**Problem requirements**
Exact copies of all the entries are required, and no pictures should appear in them.

%%

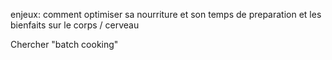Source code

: enjeux: comment optimiser sa nourriture et son temps de preparation et les bienfaits sur le corps / cerveau

Chercher "batch cooking"
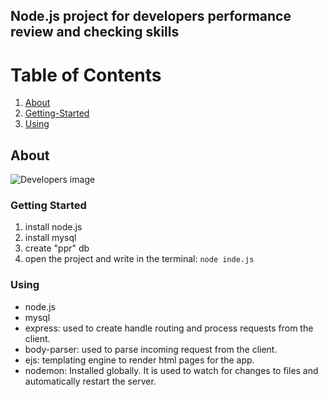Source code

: ## Node.js project for developers performance review and checking skills
# Table of Contents
1. [About](#About)
2. [Getting-Started](#Getting-Started)
3. [Using](#Using)

## About
![Developers image](./public/assets/img/app.gif)

### Getting Started

1. install node.js
2. install mysql
3. create "ppr" db
4. open the project and write in the terminal: `node inde.js`


### Using 
- node.js 
- mysql
- express: used to create handle routing and process requests from the client.
- body-parser: used to parse incoming request from the client.
- ejs: templating engine to render html pages for the app.
- nodemon: Installed globally. It is used to watch for changes to files and automatically restart the server.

%%

**Solution to this exercise**
Source code

: enjeux: comment optimiser sa nourriture et son temps de preparation et les bienfaits sur le corps / cerveau

Chercher "batch cooking"
Source code

: ## Node.js project for developers performance review and checking skills
# Table of Contents
1. [About](#About)
2. [Getting-Started](#Getting-Started)
3. [Using](#Using)

## About
![Developers image](./public/assets/img/app.gif)

### Getting Started

1. install node.js
2. install mysql
3. create "ppr" db
4. open the project and write in the terminal: `node inde.js`


### Using 
- node.js 
- mysql
- express: used to create handle routing and process requests from the client.
- body-parser: used to parse incoming request from the client.
- ejs: templating engine to render html pages for the app.
- nodemon: Installed globally. It is used to watch for changes to files and automatically restart the server.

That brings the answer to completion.